High Availability in RabbitMQ: solving part of the puzzle
High Availability (HA) is a typically over-used term and means different things to different people. In the context of RabbitMQ, there are a number of aspects of high availability, some of which this work does solve and some of which it does not. The things it does not solve include:
Maintaining connections to a RabbitMQ broker or node: using some sort of TCP load-balancer or proxy is the best route here, though other solutions such as dynamically updating DNS entries or just pre-loading your clients with a list of addresses to connect to may work just as well.
Recovery from failure: in the event that a client is disconnected from the broker owing to failure of the node to which the client was connected, if the client was a publishing client, it's possible for the broker to have accepted and passed on messages from the client without the client having received confirmation for them; and likewise on the consuming side it's possible for the client to have issued acknowledgements for messages and have no idea whether or not those acknowledgements made it to the broker and were processed before the failure occurred. In short, you still need to make sure your consuming clients can identify and deal with duplicate messages.
Auto-healing from network partitions or splits. RabbitMQ makes use of the Erlang distributed database Mnesia. This database itself does not cope with network partitions: it very much chooses Consistency and Availability and not Partitions from the CAP triangle. As RabbitMQ depends on Mnesia, RabbitMQ itself has the same properties. Thus the HA work in RabbitMQ can prevent queues from disappearing in the event of a node failure, but does not have anything to say about automatically rejoining the failed node when it is repaired: this still requires manual intervention.
These are not new problems at all; and RabbitMQ's HA work does not attempt to address these problems.

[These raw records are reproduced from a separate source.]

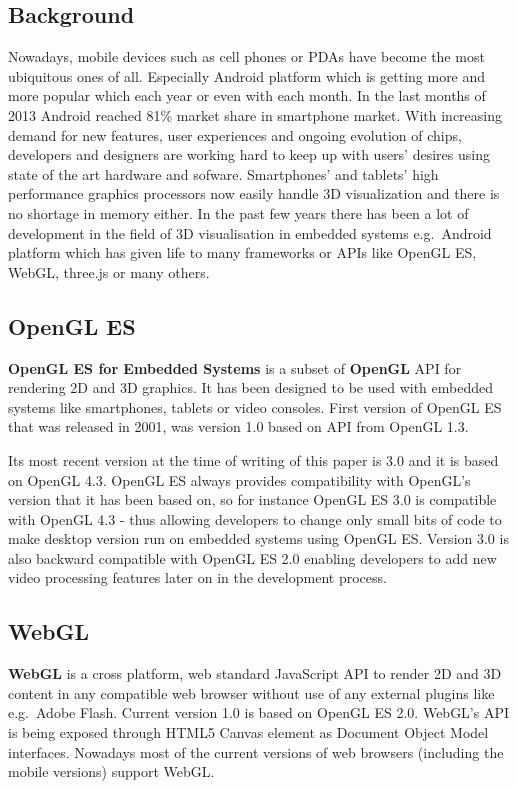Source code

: 
\subsection{Background}
Nowadays, mobile devices such as cell phones or PDAs have become the most ubiquitous ones of all.
Especially Android platform which is getting more and more popular which each year or even with each month.
In the last months of 2013 Android reached 81\% market share in smartphone market.
With increasing demand for new features, user experiences and ongoing evolution of chips,  developers and designers are working hard to keep up with users' desires using state of the art hardware and sofware.
Smartphones’ and tablets’ high performance graphics processors now easily handle 3D visualization and there is no shortage in memory either.
In the past few years there has been a lot of development in the field of 3D visualisation in embedded systems e.g.\ Android platform which has given life to many frameworks or APIs like OpenGL ES, WebGL, three.js or many others.

\subsection{OpenGL ES}
\textbf{OpenGL ES for Embedded Systems} \cite{opengles_kronos} is a subset of \textbf{OpenGL} \cite{opengl_kronos} API for rendering 2D and 3D graphics.
It has been designed to be used with embedded systems like smartphones, tablets or video consoles.
First version of OpenGL ES that was released in 2001, was version 1.0 based on API from OpenGL 1.3.

Its most recent version at the time of writing of this paper is 3.0 and it is based on OpenGL 4.3.
OpenGL ES always provides compatibility with OpenGL's version that it has been based on, so for instance OpenGL ES 3.0 is compatible with OpenGL 4.3 - thus allowing developers to change only small bits of code to make desktop version run on embedded systems using OpenGL ES.
Version 3.0 is also backward compatible with OpenGL ES 2.0 enabling developers to add new video processing features later on in the development process.

\subsection{WebGL}
\textbf{WebGL} \cite{webgl_kronos} is a cross platform, web standard JavaScript API to render 2D and 3D content in any compatible web browser without use of any external plugins like e.g.\ Adobe Flash.
Current version 1.0 is based on OpenGL ES 2.0.
WebGL's API is being exposed through HTML5 Canvas element as Document Object Model interfaces.
Nowadays most of the current versions of web browsers (including the mobile versions) support WebGL.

Instead, it focuses solely on preventing queues from being bound to a single node in a cluster.
The previous situation was that a queue exists only on one node. If that node fails, the queue becomes unavailable. The HA work solves this by mirroring a queue on other nodes: all actions that occur on the queue's master are intercepted and applied in the same order to each of the slaves within the mirror.
The ability to intercept all actions being performed on a queue. Fortunately, the code abstractions we already have makes this fairly easy.
The ability for those actions to be communicated reliably, consistently and in order to all the slaves within the mirror. For this we have written a new guaranteed multicast module (also known as atomic broadcast).
The ability to reliably detect the loss of a node in such a way that no messages sent from that node reach a subset of the slaves: to ensure the members of the mirrored queue stay in sync with each other, it's crucial that in the event of the failure of the master, any messages that the master was in the process of sending to the slaves either fail completely or succeed completely (this is really the atomic in atomic broadcast).
In addition, all this communication between the members of the mirror occurs in an asynchronous fashion. This has advantages such as it prevents the master from being slowed down if one of the slaves starts struggling; but it also has disadvantages such as the complexity of interleavings of actions in the event of failure of the master and promotion of a slave.
Once the master does fail, a slave is chosen for promotion. The slave chosen is the eldest slave, in the belief that it's the most likely to have contents that match the contents of the failed master queue. This is important because currently there is no eager synchronisation of mirrored queues. Thus if you create a mirrored queue, send messages into it, and then add another node which then mirrors that queue, the slave on the new node will not receive the existing messages. Only new messages published to the queue will be sent to all current members of the mirrored queue. Thus by consuming from the queue and thus processing the messages at the head of the queue, the non-fully-mirrored messages will be eliminated. Consequently, by promoting the eldest slave, you minimise the number of messages at the head of the queue that may have only been known to the failed master.